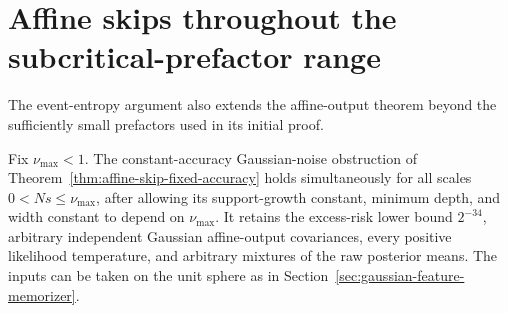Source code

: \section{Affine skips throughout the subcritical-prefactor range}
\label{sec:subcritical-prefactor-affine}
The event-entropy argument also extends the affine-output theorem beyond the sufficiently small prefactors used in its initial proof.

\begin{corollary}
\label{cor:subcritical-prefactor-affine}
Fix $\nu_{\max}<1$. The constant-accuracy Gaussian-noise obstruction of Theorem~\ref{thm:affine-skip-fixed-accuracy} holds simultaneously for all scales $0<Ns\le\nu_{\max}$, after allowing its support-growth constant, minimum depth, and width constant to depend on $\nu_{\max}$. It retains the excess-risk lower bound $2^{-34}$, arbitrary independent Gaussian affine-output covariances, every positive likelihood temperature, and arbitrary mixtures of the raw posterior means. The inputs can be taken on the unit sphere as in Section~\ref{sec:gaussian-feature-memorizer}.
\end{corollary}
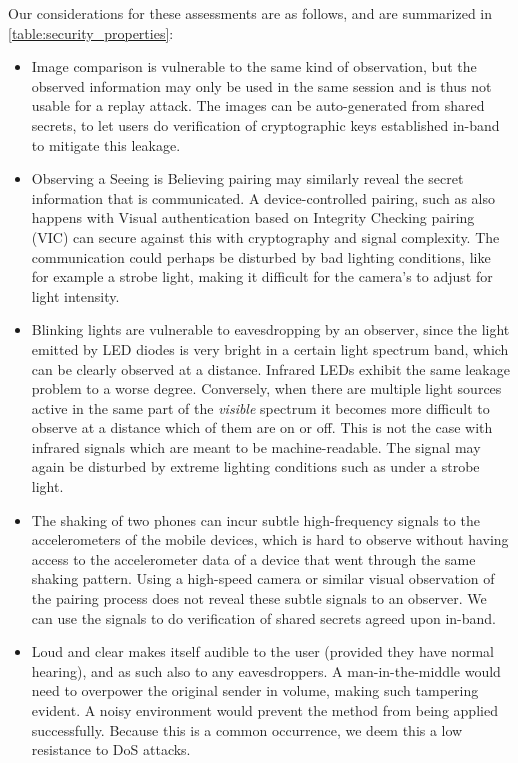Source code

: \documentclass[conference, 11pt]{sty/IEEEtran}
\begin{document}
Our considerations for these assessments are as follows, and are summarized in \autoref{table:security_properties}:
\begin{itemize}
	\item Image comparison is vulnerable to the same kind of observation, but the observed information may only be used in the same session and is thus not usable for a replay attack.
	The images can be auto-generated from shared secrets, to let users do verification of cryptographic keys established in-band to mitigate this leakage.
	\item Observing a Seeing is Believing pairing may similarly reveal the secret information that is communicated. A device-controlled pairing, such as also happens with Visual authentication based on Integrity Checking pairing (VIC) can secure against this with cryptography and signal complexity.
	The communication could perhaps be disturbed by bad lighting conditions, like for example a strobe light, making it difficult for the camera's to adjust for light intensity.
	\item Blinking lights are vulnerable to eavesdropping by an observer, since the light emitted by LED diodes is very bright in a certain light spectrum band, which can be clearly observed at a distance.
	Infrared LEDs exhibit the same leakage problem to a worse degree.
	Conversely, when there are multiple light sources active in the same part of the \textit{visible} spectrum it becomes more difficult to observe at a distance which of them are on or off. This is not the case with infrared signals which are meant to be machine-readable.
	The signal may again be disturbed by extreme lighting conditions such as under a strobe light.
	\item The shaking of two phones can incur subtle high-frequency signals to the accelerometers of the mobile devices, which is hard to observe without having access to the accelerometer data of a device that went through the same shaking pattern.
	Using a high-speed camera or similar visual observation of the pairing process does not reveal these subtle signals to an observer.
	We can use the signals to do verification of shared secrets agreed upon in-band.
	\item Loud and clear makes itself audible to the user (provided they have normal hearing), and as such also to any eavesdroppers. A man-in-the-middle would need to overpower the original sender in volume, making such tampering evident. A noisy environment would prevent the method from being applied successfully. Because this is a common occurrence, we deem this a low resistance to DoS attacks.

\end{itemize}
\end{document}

■ ■ ■

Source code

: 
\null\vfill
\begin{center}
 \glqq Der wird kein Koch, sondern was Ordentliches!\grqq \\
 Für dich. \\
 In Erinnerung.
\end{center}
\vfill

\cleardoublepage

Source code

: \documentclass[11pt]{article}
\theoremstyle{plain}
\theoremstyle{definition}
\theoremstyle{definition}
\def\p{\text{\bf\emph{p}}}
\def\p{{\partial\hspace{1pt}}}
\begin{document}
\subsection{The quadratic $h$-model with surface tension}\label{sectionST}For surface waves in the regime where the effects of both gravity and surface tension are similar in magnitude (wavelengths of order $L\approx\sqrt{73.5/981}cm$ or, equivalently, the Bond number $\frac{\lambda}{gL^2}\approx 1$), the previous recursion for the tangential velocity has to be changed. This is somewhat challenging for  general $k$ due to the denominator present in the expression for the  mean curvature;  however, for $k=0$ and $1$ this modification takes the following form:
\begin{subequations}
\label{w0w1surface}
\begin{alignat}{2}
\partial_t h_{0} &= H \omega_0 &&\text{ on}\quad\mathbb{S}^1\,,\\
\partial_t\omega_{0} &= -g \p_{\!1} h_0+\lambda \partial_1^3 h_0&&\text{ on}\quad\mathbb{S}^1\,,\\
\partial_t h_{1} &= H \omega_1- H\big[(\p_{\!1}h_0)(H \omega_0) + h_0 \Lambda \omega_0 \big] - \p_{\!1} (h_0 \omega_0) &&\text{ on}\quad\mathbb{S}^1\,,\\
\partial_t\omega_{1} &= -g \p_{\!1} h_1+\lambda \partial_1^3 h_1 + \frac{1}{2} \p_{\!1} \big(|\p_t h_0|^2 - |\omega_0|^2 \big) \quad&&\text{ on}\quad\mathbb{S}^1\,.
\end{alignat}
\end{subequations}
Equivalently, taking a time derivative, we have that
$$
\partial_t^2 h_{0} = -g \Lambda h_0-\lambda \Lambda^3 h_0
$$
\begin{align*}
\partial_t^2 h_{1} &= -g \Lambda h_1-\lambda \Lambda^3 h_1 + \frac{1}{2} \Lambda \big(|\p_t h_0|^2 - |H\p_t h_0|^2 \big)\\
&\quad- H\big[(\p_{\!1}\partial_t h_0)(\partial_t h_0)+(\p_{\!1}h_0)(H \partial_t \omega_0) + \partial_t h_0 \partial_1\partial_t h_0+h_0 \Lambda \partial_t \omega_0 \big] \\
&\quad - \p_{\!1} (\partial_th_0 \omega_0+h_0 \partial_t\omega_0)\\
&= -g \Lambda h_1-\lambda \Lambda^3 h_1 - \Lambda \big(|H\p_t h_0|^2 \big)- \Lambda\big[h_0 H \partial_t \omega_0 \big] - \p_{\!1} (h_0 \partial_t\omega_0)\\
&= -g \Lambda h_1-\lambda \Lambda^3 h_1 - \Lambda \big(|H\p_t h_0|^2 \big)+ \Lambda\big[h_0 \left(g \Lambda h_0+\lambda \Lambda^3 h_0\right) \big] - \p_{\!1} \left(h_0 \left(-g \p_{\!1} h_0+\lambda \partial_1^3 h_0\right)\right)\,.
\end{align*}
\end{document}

■ ■ ■

WHAT IS REQUIRED =>
The answer should consist of every line from the listing above that includes the word "observed".

EXERCISE RESPONSE =>
	\item Image comparison is vulnerable to the same kind of observation, but the observed information may only be used in the same session and is thus not usable for a replay attack.
	\item Blinking lights are vulnerable to eavesdropping by an observer, since the light emitted by LED diodes is very bright in a certain light spectrum band, which can be clearly observed at a distance.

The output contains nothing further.